La Méditerranée est devenue une région gazière d’importance majeure depuis 2009. La découverte de ressources d’hydrocarbures dans la région restructure les alliances géopolitiques et stratégiques en faisant émerger de nouvelles couches de conflit dans une région déjà fortement polarisée. Les ressources énergétiques découvertes, en tant que futures mannes financières, font l’objet de rivalités régionales pour leur appropriation. Dans cette configuration complexe, la Turquie se positionne comme un acteur clef à la fois de par sa situation géographique stratégique, mais aussi de par son ambition de leadership géopolitique dans la région. La conjoncture régionale conditionne initialement la place stratégique de la Turquie.

La découverte de gaz en Méditerranée orientale, opportunité géopolitique pour la Turquie

La catégorisation de l’espace méditerranéen est très ancienne, la première découverte offshore a lieu en 1969 au large d’Alexandrie. En 2009, la découverte d’importants gisements de gaz en Méditerranée orientale ravive les dissensions régionales autour de l’accaparement des ressources gazières convoitées. Les ressources de gaz en Méditerranée orientale sont aujourd’hui estimées à 1 100 milliards de m3 d’après les chiffres du chercheur David Rigoulet Roze. L’évolution des techniques de prospection, en-dessous de 1 500 mètres d’eau, a accru l’intérêt des investissements. La découverte des gisements gaziers conduit à une redéfinition des relations régionales selon les nouveaux intérêts économiques.

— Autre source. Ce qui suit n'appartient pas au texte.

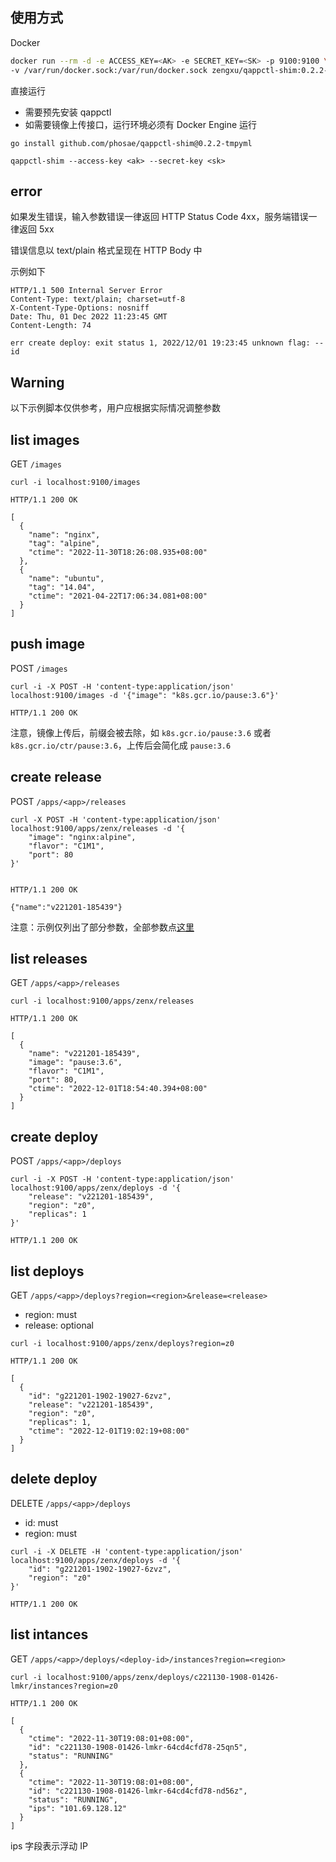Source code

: ## 使用方式
Docker
```bash
docker run --rm -d -e ACCESS_KEY=<AK> -e SECRET_KEY=<SK> -p 9100:9100 \
-v /var/run/docker.sock:/var/run/docker.sock zengxu/qappctl-shim:0.2.2-tmpyml
```

直接运行
* 需要预先安装 qappctl
* 如需要镜像上传接口，运行环境必须有 Docker Engine 运行
```
go install github.com/phosae/qappctl-shim@0.2.2-tmpyml

qappctl-shim --access-key <ak> --secret-key <sk>
```

## error
如果发生错误，输入参数错误一律返回 HTTP Status Code 4xx，服务端错误一律返回 5xx

错误信息以 text/plain 格式呈现在 HTTP Body 中

示例如下
```
HTTP/1.1 500 Internal Server Error
Content-Type: text/plain; charset=utf-8
X-Content-Type-Options: nosniff
Date: Thu, 01 Dec 2022 11:23:45 GMT
Content-Length: 74

err create deploy: exit status 1, 2022/12/01 19:23:45 unknown flag: --id
```
## Warning
以下示例脚本仅供参考，用户应根据实际情况调整参数

## list images
GET `/images`
```
curl -i localhost:9100/images

HTTP/1.1 200 OK

[
  {
    "name": "nginx",
    "tag": "alpine",
    "ctime": "2022-11-30T18:26:08.935+08:00"
  },
  {
    "name": "ubuntu",
    "tag": "14.04",
    "ctime": "2021-04-22T17:06:34.081+08:00"
  }
]
```

## push image
POST `/images`
```
curl -i -X POST -H 'content-type:application/json' localhost:9100/images -d '{"image": "k8s.gcr.io/pause:3.6"}'

HTTP/1.1 200 OK
```
注意，镜像上传后，前缀会被去除，如 `k8s.gcr.io/pause:3.6` 或者 `k8s.gcr.io/ctr/pause:3.6`，上传后会简化成 `pause:3.6`
## create release
POST `/apps/<app>/releases`
```
curl -X POST -H 'content-type:application/json' localhost:9100/apps/zenx/releases -d '{
    "image": "nginx:alpine",
    "flavor": "C1M1",
    "port": 80
}'


HTTP/1.1 200 OK

{"name":"v221201-185439"}
```

注意：示例仅列出了部分参数，全部参数点[这里](/types.go)
## list releases
GET `/apps/<app>/releases`
```
curl -i localhost:9100/apps/zenx/releases

HTTP/1.1 200 OK

[
  {
    "name": "v221201-185439",
    "image": "pause:3.6",
    "flavor": "C1M1",
    "port": 80,
    "ctime": "2022-12-01T18:54:40.394+08:00"
  }
]
```
## create deploy
POST `/apps/<app>/deploys`
```
curl -i -X POST -H 'content-type:application/json' localhost:9100/apps/zenx/deploys -d '{
    "release": "v221201-185439",
    "region": "z0",
    "replicas": 1
}'

HTTP/1.1 200 OK

```

## list deploys
GET `/apps/<app>/deploys?region=<region>&release=<release>`

- region: must
- release: optional

```
curl -i localhost:9100/apps/zenx/deploys?region=z0

HTTP/1.1 200 OK

[
  {
    "id": "g221201-1902-19027-6zvz",
    "release": "v221201-185439",
    "region": "z0",
    "replicas": 1,
    "ctime": "2022-12-01T19:02:19+08:00"
  }
]
```

## delete deploy
DELETE `/apps/<app>/deploys`

- id: must
- region: must

```
curl -i -X DELETE -H 'content-type:application/json' localhost:9100/apps/zenx/deploys -d '{
    "id": "g221201-1902-19027-6zvz",
    "region": "z0"
}'

HTTP/1.1 200 OK

```

## list intances
GET `/apps/<app>/deploys/<deploy-id>/instances?region=<region>`

```
curl -i localhost:9100/apps/zenx/deploys/c221130-1908-01426-lmkr/instances?region=z0

HTTP/1.1 200 OK

[
  {
    "ctime": "2022-11-30T19:08:01+08:00",
    "id": "c221130-1908-01426-lmkr-64cd4cfd78-25qn5",
    "status": "RUNNING"
  },
  {
    "ctime": "2022-11-30T19:08:01+08:00",
    "id": "c221130-1908-01426-lmkr-64cd4cfd78-nd56z",
    "status": "RUNNING",
    "ips": "101.69.128.12"
  }
]
```
ips 字段表示浮动 IP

Pendant longtemps, la Méditerranée orientale n’est pas délimitée juridiquement. Elle devient un territoire disputé lors de la découverte des ressources énergétiques et on assiste à la mise en place d’une Zone économique exclusive pour chaque État : les ZEE permettent alors de délimiter la souveraineté des explorations naturelles juridiquement. Ces délimitations sont sujettes à des conflits révélateurs d’antagonismes géostratégiques régionaux. Certains pays, dont la Turquie fait partie, n’ont pas ratifié la Convention des Nations unies sur le droit de la mer. Ainsi, il n’y a pas toujours de cadre légal délimitant le territoire, mais des contrats entre gouvernements, dont les alliances sont mouvantes. La Turquie, depuis le début des explorations, a une participation active dans la découverte des ressources énergétiques méditerranéenne avec le forage de treize puits en Méditerranée depuis les années 1960. Cependant, la capacité d’exploration est différenciée selon les pays et les acteurs tels que les entreprises régionales et internationales (du fait du différentiel de moyens). On distingue sur le terrain de petites entreprises comme Noble Energy et des majors comme ENI et Total.

La Turquie, au cœur d’une stratégie d’alliances régionales

Les découvertes de gaz en Méditerranée orientale sont un moyen de coopération régionale. La situation géographique de la Turquie est idéale puisqu’elle se trouve au carrefour des pays producteurs et consommateurs : entre Moyen-Orient, mer Noire, mer Caspienne et Europe du Sud-Est. La stratégie de sécurisation énergétique européenne, en contournant géographiquement la Russie, fait des détroits turques (Dardanelles et Bosphore) le verrou stratégique de sa route d’approvisionnement. L’Union européenne souhaite contourner sa dépendance énergétique vis-à-vis de l’approvisionnement russe en projetant de faire transiter son énergie par la Turquie. Le projet de corridor gazier sud-européen illustre cette stratégie. Ce projet regroupe plusieurs gazoducs ; le South-Caucasus Pipeline Extension (en provenance d’Azerbaïdjan), le Trans-Anatolian Gaz Pipeline, et le Trans-Adriatic Pipeline. L’Union européenne a investi pour structurer et surtout sécuriser ce corridor d’importance stratégique qui devrait pouvoir l’alimenter depuis fin 2019.

Malgré la crise des réfugiés qui cristallise des tensions autour de ce projet, les insécurités prégnantes dans la région font de la Turquie le territoire le plus sécurisé concernant les projections de projets de gazoducs. Le pays est le corridor privilégié depuis le début des années 1990. C’est un territoire d’intersection des flux énergétiques, qui est frontalier à 70 % des ressources mondiales d’hydrocarbures. Les routes des réseaux d’hydrocarbures révèlent les jeux de pouvoir autour de la découverte des ressources, la configuration des alliances entre pays producteurs, importateur et de transit comme la Turquie. La stratégie du pays vis-à-vis du gaz en Méditerranée orientale est particulièrement illustrée par son positionnement à l’égard de trois acteurs régionaux que sont Chypre et Israël, et l’Irak.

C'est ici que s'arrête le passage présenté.